Last year’s lockdown presented many students with a choice: binge watch Netflix, or use the extra time to further their careers. Senior Reed Lawe chose the latter.
Lawe, who is finishing up his undergraduate degree in financial management, started a company called HelloCampus over quarantine.
HelloCampus is a software startup that allows colleges to host prospective students virtually, using an interface that allows college tour guides and prospective students to effectively communicate, ask questions, and provide campus tours.
“We’ve built a virtual tour video-chat platform which we license to college admissions departments so that their tour guides can give virtual tours live to prospective students,” said Lawe. “What you get is essentially a zoom call overlaid with an interactive map.”
According to the businesses website, HelloCampus allows tour guides and prospective students to form personal connections that used to be impossible because of the pandemic.
“A campus tour should allow each student to really feel the campus, help them imagine themselves living there, and give them the opportunity to interact with current students during their visit,” says the website
Prior to Lawe’s work on HelloCampus there were no similar options for colleges looking at improving their admissions in the wake of the COVID-19.
“Basically you had two options: first, they could do a number of different prerecorded tours, which can be like taking a YouTube video of a student walking around campus and talking into a camera,” said Lawe. “Or there’s the flip side, which is just a purely live video chat, something like Zoom, where you get on a call with an admissions officer, maybe they run you through a slideshow, but it’s not very interactive and it’s not very fun.”
When conducting research with high school students, Lawe says he discovered that not many of them responded positively to Zoom experiences.

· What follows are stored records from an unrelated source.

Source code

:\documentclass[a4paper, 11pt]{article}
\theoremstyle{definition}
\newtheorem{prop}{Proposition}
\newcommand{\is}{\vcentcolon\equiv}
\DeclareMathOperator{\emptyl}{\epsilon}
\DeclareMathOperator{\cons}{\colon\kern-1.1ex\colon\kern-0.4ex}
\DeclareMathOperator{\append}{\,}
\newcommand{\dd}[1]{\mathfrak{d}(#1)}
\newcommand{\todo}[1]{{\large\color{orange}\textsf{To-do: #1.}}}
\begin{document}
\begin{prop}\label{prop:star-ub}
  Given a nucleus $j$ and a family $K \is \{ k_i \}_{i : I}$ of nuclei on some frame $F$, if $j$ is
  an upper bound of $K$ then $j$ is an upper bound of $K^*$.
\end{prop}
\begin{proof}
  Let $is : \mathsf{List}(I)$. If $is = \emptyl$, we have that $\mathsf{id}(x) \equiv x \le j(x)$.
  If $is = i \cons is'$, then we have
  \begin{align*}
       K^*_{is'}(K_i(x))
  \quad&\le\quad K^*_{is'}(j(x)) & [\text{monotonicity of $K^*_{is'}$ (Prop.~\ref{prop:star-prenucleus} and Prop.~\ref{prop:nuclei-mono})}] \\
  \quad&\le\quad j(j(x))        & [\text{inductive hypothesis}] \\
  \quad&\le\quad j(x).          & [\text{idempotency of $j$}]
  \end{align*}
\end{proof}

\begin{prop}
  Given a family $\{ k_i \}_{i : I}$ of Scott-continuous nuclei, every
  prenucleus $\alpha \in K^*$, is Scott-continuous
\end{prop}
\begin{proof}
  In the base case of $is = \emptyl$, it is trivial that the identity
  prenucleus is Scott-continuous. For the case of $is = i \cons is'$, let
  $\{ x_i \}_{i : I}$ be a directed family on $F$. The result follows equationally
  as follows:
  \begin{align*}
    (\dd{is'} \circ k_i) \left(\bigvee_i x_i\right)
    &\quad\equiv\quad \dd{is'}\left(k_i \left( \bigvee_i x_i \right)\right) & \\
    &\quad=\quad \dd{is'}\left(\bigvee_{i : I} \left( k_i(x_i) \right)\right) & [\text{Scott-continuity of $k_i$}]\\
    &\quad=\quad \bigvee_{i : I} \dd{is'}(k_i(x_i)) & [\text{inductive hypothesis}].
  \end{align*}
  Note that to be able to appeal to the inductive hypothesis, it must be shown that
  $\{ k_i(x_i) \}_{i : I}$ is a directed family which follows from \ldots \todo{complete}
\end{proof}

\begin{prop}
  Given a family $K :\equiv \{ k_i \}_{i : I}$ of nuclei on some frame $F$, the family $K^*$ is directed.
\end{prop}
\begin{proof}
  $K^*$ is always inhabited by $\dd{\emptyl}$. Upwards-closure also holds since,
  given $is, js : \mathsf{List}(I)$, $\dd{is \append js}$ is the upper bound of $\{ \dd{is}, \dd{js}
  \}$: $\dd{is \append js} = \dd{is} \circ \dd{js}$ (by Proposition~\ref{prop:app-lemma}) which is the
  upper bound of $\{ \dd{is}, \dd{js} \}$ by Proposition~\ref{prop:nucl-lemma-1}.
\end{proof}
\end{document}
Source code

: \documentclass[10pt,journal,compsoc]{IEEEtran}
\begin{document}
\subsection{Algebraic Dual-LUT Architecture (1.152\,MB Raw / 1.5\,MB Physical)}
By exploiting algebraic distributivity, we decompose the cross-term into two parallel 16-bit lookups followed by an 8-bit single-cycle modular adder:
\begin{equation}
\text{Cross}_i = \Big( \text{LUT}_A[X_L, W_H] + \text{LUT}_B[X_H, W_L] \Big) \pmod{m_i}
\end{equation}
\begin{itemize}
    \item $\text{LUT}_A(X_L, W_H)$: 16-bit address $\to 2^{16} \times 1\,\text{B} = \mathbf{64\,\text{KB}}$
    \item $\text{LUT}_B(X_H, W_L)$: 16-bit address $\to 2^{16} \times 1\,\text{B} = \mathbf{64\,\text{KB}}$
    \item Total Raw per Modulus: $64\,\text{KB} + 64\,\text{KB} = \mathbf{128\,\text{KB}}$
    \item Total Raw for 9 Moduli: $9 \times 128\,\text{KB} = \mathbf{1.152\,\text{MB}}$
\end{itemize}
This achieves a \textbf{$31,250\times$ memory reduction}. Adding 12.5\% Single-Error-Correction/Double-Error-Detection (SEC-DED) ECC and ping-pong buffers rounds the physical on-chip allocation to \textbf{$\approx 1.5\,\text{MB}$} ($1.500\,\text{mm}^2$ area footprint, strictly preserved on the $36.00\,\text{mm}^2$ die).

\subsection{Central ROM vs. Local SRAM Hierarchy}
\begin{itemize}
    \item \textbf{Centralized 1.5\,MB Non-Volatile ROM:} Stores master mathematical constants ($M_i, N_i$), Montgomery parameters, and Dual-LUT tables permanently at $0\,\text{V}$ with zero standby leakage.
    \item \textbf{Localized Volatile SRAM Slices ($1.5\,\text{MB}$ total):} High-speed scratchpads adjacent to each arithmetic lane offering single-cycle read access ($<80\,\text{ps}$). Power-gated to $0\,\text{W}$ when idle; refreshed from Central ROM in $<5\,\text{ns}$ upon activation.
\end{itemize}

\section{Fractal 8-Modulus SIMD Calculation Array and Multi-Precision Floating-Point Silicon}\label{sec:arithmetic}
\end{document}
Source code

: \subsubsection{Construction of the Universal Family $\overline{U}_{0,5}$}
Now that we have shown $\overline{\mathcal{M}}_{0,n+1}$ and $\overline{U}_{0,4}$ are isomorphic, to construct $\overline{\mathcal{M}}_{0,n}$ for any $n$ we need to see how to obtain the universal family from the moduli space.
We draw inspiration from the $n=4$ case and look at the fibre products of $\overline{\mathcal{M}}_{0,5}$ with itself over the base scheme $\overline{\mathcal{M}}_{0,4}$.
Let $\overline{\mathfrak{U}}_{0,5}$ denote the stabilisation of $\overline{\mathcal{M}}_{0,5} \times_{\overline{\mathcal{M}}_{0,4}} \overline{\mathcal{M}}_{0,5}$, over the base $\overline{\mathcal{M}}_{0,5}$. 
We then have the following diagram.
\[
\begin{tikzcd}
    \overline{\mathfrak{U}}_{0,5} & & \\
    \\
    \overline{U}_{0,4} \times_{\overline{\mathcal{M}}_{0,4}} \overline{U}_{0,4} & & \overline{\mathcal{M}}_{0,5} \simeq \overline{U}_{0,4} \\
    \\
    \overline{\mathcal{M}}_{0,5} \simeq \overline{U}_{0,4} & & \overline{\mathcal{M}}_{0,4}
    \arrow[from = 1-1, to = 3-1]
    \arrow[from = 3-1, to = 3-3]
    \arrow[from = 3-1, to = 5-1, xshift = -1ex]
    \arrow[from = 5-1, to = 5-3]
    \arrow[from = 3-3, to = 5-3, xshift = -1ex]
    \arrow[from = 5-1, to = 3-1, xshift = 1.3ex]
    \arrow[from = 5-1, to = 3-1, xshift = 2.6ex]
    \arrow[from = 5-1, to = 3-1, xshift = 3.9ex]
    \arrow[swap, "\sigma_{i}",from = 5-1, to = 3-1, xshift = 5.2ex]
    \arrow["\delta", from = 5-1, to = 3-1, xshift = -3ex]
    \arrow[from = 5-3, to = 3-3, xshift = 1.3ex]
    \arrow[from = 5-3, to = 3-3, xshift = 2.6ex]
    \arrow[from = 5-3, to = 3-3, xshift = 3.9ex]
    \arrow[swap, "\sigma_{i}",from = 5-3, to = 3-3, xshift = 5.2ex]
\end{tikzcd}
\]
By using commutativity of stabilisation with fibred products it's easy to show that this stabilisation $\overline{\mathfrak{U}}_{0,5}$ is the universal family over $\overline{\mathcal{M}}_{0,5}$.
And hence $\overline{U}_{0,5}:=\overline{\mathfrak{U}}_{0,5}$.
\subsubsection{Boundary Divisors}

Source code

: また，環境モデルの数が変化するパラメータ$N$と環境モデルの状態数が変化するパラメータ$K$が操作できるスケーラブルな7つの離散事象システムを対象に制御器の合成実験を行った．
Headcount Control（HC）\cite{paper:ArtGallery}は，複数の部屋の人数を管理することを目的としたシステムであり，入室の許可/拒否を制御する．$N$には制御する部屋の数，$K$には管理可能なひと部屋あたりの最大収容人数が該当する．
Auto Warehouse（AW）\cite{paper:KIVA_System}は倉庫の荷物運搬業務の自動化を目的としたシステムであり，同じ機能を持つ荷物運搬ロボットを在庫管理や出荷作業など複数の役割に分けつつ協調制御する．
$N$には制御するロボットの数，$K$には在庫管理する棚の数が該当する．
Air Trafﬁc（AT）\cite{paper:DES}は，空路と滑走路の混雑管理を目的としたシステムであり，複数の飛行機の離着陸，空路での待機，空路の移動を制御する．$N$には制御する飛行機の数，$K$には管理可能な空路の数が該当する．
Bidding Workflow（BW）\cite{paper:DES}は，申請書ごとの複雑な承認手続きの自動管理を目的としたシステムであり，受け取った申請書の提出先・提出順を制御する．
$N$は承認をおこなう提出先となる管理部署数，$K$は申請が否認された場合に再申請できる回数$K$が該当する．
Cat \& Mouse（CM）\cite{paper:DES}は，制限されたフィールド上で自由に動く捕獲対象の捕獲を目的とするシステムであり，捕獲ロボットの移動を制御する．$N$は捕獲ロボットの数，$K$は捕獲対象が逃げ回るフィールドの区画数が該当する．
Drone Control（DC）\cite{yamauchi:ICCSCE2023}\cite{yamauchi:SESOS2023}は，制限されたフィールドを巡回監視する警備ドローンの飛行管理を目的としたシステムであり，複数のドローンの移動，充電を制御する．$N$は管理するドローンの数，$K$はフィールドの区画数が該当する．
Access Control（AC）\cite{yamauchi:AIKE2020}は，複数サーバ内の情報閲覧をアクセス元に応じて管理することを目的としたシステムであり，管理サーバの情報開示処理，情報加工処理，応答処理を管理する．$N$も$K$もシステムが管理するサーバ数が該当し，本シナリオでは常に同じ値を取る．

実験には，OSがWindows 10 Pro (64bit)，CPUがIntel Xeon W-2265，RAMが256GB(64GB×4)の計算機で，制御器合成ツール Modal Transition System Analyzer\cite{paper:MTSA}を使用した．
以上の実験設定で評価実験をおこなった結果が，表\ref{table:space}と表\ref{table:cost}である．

“They’ve lost a good portion of their high school careers to Zoom. They’ve been talking with their grandparents over Zoom, and now, when they’re looking at colleges and visiting different schools — which should be an exciting experience — and that’s taking place over Zoom as well,” Lawe said.
Lawe had been discussing the idea with his dad, who is an entrepreneur, but had initially set it aside for after college. However, when the coronavirus broke out in March 2020, they decided that the time was right.
“It’s been a kind of ongoing discussion that my dad and I have been kicking back and forth over the years. It seems like colleges in general, but particularly medium to small liberal arts schools are in an overinflated market, and it’s becoming more and more difficult for them to survive,” Lawe said. “We realized it was a perfect opportunity because colleges were going to get hit really hard because they couldn’t recruit in person.”
Although he is graduating with a degree in Financial Management, Lawe believes that if he were to do it over again, he probably wouldn’t choose that major again.
“I think a lot of even what I’ve learned in the finance major would be accessible via YouTube or Wikipedia,” Lawe said. “I’m very happy that I went to Hillsdale though, it grows you as a person and forms you into the type of individual that can be a successful adult and a successful entrepreneur.”
Lawe was involved with multiple financial and entrepreneurship clubs at Hillsdale from the very beginning of his college career. He revived Hillsdale’s entrepreneurship club, Enactus, and is currently the president of Hillsdale’s Investment Club. Lawe ultimately believes, however, that entrepreneurship comes down to the students themselves .
“I really don’t think that the best way to develop an entrepreneurial presence on campus is to go to Career Services or the Business department. I think it’s going to come from the students taking risks and putting themselves out there.”